**Work order:**
Copy every line below where the string "objects" is found.

[Stored items]
=== Section Start ===

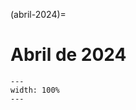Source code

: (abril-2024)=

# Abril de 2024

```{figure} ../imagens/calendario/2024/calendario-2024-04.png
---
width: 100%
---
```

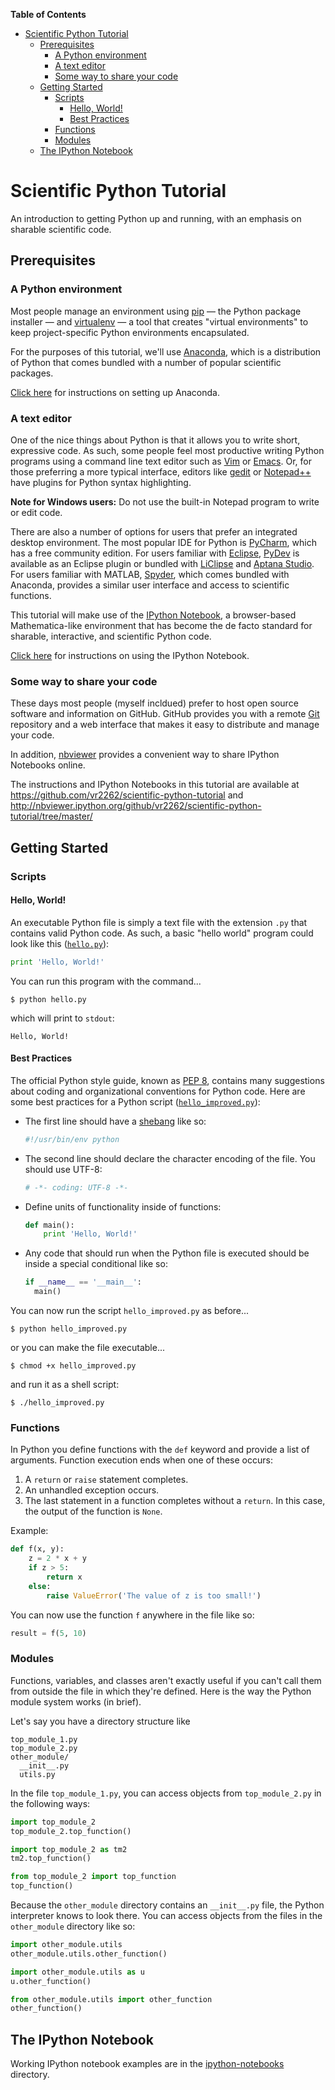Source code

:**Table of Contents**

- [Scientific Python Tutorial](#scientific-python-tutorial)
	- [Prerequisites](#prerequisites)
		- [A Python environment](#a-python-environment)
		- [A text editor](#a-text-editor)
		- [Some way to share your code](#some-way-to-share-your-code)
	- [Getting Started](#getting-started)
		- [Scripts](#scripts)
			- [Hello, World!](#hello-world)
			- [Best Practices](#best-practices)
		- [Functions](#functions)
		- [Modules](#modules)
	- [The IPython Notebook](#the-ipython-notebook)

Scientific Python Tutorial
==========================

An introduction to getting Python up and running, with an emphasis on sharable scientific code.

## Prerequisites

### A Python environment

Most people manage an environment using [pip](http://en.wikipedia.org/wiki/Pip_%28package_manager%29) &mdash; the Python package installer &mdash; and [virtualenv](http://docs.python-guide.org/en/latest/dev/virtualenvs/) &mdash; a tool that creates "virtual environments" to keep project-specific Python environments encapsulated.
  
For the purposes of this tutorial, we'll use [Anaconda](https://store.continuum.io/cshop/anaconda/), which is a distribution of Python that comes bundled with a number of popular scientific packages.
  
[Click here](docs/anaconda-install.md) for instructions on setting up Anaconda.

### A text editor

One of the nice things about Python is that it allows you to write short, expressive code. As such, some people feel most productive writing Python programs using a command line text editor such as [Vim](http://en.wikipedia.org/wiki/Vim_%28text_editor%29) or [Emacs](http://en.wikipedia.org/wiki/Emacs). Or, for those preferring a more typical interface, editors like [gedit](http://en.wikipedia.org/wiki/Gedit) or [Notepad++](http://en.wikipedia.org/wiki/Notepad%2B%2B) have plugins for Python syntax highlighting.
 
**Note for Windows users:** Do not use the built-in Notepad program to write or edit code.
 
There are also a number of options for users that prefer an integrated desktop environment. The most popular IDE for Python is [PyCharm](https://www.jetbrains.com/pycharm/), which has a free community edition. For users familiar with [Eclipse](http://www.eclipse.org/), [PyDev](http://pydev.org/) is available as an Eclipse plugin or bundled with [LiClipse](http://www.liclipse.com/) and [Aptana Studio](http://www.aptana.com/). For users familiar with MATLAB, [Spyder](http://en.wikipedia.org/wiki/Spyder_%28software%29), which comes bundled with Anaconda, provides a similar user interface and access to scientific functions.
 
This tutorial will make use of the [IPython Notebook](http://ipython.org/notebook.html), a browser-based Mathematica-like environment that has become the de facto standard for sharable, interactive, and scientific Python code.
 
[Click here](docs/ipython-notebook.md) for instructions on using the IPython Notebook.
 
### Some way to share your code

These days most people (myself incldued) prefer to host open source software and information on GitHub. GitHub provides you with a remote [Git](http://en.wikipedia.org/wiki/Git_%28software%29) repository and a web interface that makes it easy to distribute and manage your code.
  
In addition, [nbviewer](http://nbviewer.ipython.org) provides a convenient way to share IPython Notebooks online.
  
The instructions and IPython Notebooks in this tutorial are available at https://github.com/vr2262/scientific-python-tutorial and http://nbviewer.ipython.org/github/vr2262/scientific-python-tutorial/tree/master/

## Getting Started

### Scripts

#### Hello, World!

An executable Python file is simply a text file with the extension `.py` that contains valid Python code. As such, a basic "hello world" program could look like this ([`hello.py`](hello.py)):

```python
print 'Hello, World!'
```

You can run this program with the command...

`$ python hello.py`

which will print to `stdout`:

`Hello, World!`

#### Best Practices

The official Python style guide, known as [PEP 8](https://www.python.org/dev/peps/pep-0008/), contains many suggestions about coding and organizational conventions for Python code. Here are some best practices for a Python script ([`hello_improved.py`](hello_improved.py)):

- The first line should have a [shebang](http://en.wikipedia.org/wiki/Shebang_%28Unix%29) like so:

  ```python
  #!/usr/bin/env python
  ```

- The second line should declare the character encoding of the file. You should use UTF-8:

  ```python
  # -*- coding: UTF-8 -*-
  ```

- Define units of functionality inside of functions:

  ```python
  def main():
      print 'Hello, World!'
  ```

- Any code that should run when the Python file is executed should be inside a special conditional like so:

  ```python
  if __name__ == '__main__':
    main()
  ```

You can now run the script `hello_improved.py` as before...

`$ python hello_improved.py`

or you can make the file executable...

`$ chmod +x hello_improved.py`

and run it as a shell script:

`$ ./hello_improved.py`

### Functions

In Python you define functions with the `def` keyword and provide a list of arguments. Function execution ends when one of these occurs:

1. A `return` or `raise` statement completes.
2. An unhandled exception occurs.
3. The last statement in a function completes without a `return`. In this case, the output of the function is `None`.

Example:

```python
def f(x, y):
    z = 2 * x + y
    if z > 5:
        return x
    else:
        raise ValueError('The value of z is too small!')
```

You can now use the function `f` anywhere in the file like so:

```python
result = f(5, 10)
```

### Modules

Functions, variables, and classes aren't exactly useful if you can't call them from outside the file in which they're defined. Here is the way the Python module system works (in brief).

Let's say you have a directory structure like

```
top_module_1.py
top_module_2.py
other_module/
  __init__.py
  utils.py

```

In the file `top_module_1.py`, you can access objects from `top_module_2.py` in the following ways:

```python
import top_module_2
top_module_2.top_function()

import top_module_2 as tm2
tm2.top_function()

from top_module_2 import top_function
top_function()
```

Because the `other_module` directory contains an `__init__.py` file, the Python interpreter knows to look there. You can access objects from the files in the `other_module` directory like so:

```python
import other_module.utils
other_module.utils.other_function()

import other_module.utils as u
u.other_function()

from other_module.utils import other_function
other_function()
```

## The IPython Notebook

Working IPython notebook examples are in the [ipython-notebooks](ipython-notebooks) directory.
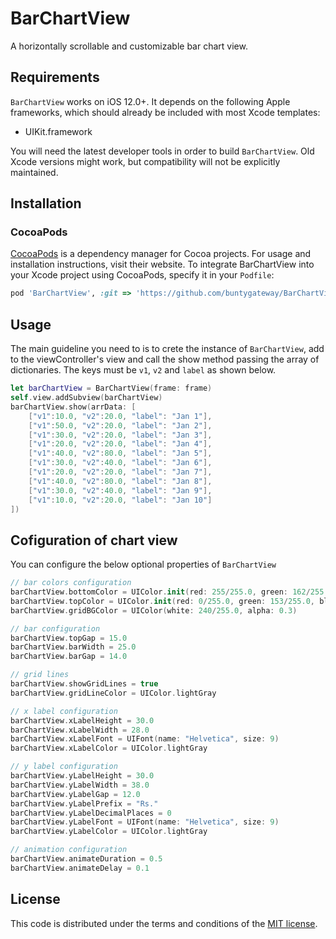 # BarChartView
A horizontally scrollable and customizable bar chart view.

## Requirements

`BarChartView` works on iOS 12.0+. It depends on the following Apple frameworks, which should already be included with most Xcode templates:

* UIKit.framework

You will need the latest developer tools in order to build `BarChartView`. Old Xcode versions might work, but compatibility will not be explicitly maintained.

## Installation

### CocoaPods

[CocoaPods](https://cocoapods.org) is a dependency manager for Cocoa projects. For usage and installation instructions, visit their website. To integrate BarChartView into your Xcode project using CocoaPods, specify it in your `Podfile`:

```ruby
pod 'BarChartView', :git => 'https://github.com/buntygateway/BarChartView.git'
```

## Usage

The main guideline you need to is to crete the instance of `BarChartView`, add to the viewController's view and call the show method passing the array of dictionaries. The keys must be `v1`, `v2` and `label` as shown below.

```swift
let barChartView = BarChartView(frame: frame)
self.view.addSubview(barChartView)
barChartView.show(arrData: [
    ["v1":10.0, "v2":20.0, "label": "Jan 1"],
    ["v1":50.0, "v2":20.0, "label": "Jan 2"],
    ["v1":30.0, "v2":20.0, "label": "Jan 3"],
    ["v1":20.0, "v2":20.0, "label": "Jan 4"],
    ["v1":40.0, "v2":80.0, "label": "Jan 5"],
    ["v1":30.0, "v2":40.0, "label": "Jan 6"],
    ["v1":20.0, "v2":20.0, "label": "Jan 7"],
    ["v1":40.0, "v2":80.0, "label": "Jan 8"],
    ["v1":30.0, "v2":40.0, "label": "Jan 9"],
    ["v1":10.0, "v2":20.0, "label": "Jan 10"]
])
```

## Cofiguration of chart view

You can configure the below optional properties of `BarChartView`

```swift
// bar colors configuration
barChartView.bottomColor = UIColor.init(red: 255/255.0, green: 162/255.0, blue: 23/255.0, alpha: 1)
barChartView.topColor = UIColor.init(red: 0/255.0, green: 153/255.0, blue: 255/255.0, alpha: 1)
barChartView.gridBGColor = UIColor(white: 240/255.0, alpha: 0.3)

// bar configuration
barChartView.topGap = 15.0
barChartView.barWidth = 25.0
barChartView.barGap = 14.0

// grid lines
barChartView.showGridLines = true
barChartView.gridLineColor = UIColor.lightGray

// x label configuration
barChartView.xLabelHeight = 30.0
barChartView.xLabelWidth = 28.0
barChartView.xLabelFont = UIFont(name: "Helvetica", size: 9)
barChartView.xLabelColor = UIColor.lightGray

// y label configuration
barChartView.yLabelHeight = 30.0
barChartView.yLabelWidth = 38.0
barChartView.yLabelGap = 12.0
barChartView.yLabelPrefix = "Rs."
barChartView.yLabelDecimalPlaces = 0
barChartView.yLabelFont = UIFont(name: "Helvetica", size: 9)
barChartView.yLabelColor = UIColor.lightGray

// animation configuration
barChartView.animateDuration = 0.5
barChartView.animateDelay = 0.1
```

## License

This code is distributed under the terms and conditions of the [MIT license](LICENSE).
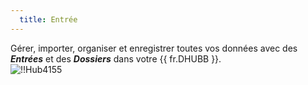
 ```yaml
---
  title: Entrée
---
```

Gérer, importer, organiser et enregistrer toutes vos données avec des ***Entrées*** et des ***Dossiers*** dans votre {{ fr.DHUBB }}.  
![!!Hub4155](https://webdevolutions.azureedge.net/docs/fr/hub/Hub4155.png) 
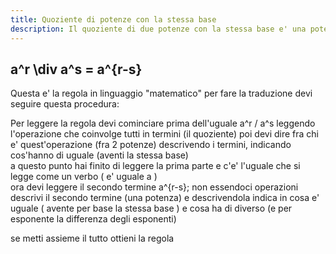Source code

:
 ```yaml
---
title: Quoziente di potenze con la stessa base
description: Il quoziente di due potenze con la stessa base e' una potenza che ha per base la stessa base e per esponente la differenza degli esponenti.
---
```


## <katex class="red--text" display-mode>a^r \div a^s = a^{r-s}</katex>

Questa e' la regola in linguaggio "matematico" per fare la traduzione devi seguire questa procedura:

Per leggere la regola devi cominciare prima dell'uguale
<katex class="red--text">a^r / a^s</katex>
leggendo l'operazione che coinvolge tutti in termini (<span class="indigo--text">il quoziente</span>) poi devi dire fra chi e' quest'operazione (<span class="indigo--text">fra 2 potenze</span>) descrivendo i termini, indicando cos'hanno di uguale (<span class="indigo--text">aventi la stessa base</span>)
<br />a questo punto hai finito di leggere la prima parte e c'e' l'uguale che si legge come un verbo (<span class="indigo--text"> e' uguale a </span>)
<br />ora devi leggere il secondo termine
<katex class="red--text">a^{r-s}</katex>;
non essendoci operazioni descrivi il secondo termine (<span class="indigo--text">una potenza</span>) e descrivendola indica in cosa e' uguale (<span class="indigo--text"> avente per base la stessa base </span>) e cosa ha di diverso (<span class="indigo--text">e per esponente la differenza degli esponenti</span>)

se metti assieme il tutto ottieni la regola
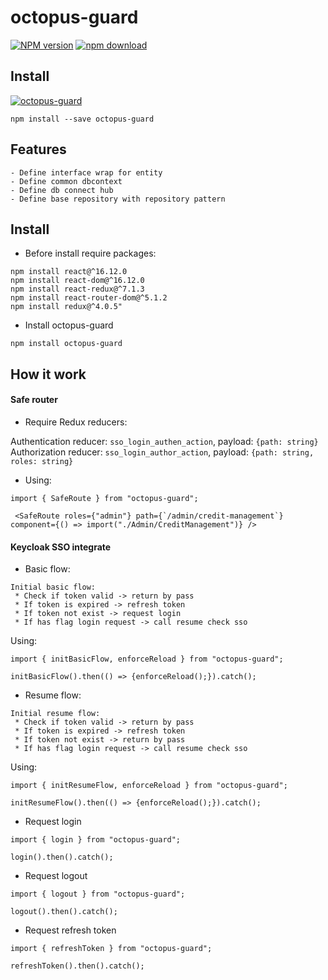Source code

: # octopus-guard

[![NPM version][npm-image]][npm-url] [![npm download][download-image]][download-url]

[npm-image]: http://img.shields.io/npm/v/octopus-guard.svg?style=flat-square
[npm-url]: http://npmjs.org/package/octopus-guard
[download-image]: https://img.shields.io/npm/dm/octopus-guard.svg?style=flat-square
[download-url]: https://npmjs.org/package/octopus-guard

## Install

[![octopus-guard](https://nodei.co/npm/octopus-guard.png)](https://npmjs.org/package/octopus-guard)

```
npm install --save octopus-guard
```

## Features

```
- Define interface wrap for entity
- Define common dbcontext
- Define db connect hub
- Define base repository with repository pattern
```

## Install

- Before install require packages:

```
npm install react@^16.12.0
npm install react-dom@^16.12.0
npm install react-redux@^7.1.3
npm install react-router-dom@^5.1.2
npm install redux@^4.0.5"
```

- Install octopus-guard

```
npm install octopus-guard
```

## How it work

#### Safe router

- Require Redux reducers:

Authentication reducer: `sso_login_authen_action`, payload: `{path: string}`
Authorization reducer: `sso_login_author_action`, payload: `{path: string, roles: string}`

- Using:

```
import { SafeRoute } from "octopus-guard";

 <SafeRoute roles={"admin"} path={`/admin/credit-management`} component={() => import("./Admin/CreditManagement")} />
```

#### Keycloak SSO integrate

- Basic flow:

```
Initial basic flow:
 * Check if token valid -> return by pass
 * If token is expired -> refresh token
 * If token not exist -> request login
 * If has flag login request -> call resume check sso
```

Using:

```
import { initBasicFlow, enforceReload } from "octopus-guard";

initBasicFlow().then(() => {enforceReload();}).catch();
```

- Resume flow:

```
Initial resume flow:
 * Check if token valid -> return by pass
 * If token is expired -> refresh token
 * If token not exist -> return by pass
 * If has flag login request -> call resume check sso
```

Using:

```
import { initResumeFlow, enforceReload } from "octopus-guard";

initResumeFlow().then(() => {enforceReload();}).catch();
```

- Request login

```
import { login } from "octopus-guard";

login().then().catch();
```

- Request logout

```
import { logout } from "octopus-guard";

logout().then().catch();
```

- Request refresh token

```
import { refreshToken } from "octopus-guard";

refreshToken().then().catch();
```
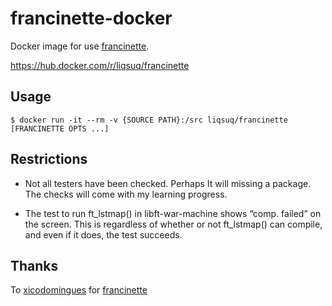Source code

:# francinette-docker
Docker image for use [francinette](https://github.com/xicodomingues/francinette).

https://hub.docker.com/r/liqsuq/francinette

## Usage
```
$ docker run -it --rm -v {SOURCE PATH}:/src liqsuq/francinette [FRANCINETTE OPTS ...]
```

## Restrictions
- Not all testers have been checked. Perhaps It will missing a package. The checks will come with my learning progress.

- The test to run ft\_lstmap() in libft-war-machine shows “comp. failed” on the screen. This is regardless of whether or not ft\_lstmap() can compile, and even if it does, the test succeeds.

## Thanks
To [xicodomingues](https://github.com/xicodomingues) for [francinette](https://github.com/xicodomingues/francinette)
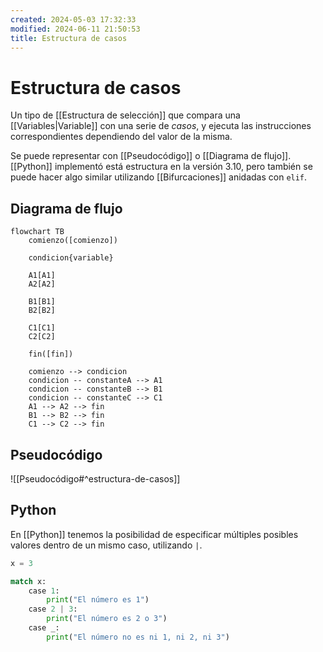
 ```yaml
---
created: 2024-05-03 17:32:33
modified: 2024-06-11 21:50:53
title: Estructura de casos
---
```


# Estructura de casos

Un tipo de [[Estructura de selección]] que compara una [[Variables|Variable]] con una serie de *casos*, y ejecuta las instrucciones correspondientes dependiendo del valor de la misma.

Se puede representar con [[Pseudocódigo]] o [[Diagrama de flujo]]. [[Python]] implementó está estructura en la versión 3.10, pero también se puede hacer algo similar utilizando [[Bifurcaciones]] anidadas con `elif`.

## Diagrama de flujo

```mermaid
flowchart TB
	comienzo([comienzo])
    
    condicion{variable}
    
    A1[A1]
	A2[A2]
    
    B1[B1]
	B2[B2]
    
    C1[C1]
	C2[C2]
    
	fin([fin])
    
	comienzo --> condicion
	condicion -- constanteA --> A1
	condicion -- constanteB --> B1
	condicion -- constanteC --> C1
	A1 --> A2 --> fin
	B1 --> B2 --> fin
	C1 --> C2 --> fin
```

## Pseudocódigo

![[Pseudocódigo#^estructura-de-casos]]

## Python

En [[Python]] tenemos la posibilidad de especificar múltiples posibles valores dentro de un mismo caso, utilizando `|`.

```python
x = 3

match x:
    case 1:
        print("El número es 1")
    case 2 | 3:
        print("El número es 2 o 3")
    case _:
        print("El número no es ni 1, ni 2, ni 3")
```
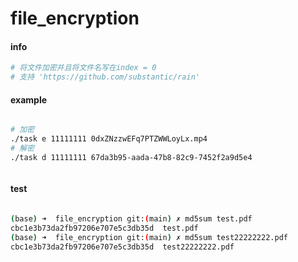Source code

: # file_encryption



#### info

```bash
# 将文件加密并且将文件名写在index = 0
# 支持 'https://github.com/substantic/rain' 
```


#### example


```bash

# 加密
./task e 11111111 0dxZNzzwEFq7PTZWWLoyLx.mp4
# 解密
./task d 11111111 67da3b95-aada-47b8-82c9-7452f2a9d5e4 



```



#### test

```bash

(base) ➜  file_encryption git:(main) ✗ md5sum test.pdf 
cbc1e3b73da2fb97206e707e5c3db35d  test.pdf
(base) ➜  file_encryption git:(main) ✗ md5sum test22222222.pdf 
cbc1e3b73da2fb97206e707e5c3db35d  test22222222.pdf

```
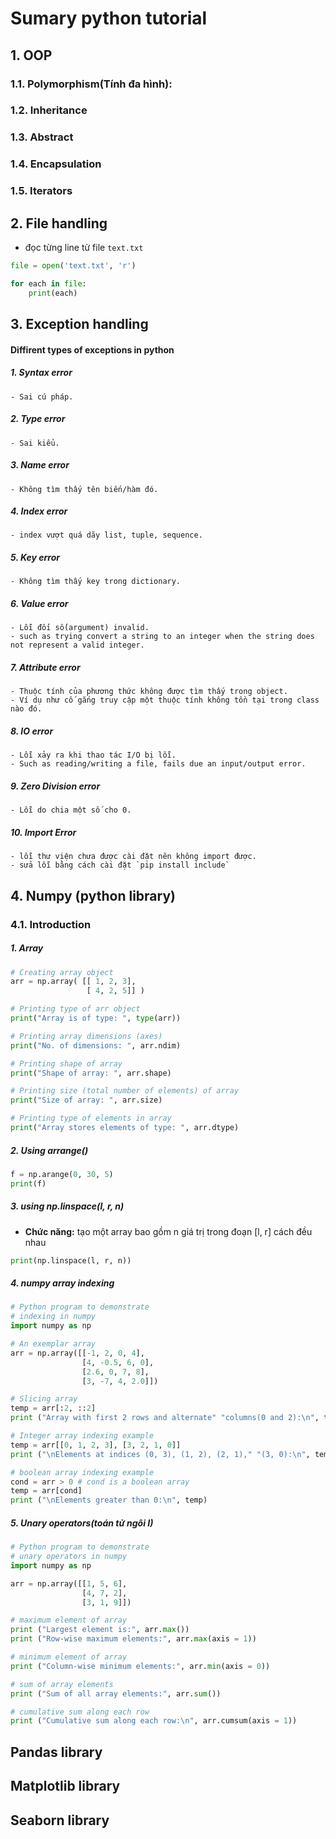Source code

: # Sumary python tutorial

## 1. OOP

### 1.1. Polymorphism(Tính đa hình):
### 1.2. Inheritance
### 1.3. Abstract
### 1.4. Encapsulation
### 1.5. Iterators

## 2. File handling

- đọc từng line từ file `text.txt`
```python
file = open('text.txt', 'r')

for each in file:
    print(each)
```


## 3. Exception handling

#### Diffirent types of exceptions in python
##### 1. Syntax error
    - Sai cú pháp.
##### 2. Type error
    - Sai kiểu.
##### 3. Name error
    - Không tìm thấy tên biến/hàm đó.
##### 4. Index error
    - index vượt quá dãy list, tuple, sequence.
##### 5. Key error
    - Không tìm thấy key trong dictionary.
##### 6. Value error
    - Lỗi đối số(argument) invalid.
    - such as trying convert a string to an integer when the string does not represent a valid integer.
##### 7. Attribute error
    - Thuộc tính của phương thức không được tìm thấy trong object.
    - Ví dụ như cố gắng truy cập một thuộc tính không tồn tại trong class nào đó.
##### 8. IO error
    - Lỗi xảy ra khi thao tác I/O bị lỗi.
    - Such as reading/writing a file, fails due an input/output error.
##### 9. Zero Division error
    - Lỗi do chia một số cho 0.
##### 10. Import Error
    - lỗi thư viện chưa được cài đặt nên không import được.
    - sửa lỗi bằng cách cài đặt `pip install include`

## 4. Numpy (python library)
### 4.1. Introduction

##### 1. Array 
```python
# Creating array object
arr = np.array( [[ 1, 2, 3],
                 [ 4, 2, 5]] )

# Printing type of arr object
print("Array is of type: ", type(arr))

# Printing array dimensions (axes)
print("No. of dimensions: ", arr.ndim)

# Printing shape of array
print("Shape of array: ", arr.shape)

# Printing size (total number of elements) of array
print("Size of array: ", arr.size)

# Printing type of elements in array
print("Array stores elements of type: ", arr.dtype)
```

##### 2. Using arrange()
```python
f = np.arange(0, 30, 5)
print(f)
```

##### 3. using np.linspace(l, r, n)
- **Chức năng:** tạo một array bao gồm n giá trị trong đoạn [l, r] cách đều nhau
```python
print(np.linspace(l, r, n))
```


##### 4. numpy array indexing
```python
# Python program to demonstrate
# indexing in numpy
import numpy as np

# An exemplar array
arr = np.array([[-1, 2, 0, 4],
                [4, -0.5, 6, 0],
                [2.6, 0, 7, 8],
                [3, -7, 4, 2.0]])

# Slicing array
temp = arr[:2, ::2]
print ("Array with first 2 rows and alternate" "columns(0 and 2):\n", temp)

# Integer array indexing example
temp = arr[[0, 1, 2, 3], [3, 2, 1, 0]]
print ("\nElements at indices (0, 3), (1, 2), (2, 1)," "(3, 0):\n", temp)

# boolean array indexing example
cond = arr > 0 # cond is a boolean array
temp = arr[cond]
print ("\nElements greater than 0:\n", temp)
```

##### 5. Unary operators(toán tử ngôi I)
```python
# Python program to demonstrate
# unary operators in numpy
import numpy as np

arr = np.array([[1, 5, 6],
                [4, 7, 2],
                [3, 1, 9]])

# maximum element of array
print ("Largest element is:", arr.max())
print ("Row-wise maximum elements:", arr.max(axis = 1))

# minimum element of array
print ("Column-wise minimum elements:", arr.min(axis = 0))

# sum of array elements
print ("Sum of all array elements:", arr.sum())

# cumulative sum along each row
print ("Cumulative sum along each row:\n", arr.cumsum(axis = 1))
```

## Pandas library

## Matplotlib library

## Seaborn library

=== Section End ===

**Exercise answer:**
In the file `top_module_1.py`, you can access objects from `top_module_2.py` in the following ways:
Because the `other_module` directory contains an `__init__.py` file, the Python interpreter knows to look there. You can access objects from the files in the `other_module` directory like so:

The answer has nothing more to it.